Drying as I go I flit constantly between kitchen and lounge, needlessly checking for a fall I’ve made impossible in any case. Within ten minutes Leo is stirring and I’m back on the couch, rocking him to his rest once more. It’s a pattern that’s repeated until he’s finally taken by sleep deep enough to allow me to join him, and with the kitchen in some semblance of order I do so. I daren’t allow myself to drop off with Leo on board, so I nudge him atop his cushion into the far corner of the sofa and slide myself onto the generous stretch that remains free, my head to his toes. Securely fenced off though we are, still I refuse to yield. Each moment before sleep is a moment to savour, a moment spent listening to the steadied rhythm of his breath. It is, after all, our first night together, and I’m not inclined to let it from me just yet. Minutes, hours pass and Leo interrupts the reverie before oblivion arrives. Hunger is his alarm call. It’s feeding time.
As yet, only mother’s milk will do, and so with a deft scoop he’s in my arms as we prepare to head through the darkness to Ellie. I allow myself a brief moment to marvel at my previously inconceivable assurance in handling him, and in that moment the big toe of my right foot snags in the bottom of my left pyjama leg and I lurch headfirst (Leo’s head first) through the dim light towards the solid wood of the bookcase. In the time it takes for my breath to catch I switch him into the nook of my right arm and shoot my left out to seize the frame of the shelf. Catastrophe averted, I steady myself, but my heart is racing off ahead of me nevertheless. Leo picks up on the panic and his crying escalates accordingly as we round the corner and negotiate the narrow length of the corridor and the pram within. Ellie’s bedside light flickers, a beacon as I negotiate the sombre enemy, and I shoulder open the door to deliver Leo into the arms of freedom.
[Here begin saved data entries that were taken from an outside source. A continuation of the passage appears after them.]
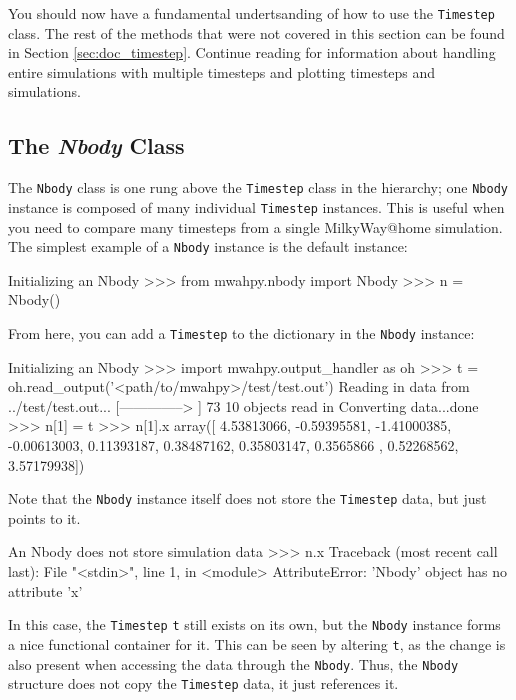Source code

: \documentclass{article}
\begin{document}
You should now have a fundamental undertsanding of how to use the \verb!Timestep! class. The rest of the methods that were not covered in this section can be found in Section \ref{sec:doc_timestep}. Continue reading for information about handling entire simulations with multiple timesteps and plotting timesteps and simulations. 

\subsection{The \textit{Nbody} Class}

The \verb!Nbody! class is one rung above the \verb!Timestep! class in the \mwahpy hierarchy; one \verb!Nbody! instance is composed of many individual \verb!Timestep! instances. This is useful when you need to compare many timesteps from a single MilkyWay@home simulation. The simplest example of a \verb!Nbody! instance is the default instance:\\

\begin{codelisting}{Initializing an Nbody}
>>> from mwahpy.nbody import Nbody
>>> n = Nbody()
\end{codelisting}

From here, you can add a \verb!Timestep! to the dictionary in the \verb!Nbody! instance:\\

\begin{codelisting}{Initializing an Nbody}
>>> import mwahpy.output_handler as oh
>>> t = oh.read_output('<path/to/mwahpy>/test/test.out')
Reading in data from ../test/test.out...
[-------------->     ] 73%
10 objects read in
Converting data...done
>>> n[1] = t
>>> n[1].x
array([ 4.53813066, -0.59395581, -1.41000385, -0.00613003,  0.11393187,
        0.38487162,  0.35803147,  0.3565866 ,  0.52268562,  3.57179938])
\end{codelisting}

Note that the \verb!Nbody! instance itself does not store the \verb!Timestep! data, but just points to it. \\

\begin{codelisting}{An Nbody does not store simulation data}
>>> n.x
Traceback (most recent call last):
  File "<stdin>", line 1, in <module>
AttributeError: 'Nbody' object has no attribute 'x'
\end{codelisting}

In this case, the \verb!Timestep! \verb!t! still exists on its own, but the \verb!Nbody! instance forms a nice functional container for it. This can be seen by altering \verb!t!, as the change is also present when accessing the data through the \verb!Nbody!. Thus, the \verb!Nbody! structure does not copy the \verb!Timestep! data, it just references it. \\
\end{document}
It is three in the morning. I slope back to the sofa. It will take Leo all of thirty minutes to feed. He’ll then spend the remainder of the night tucked away in his Moses basket by the bed, as Ellie takes the watch. By eight he will rise from his slumbers, and mother with him. She will deliver him along the corridor from one bedroom to another, from the south wing to the north, and on to my waiting lap, before making tea in the kitchen. Morning, Leo.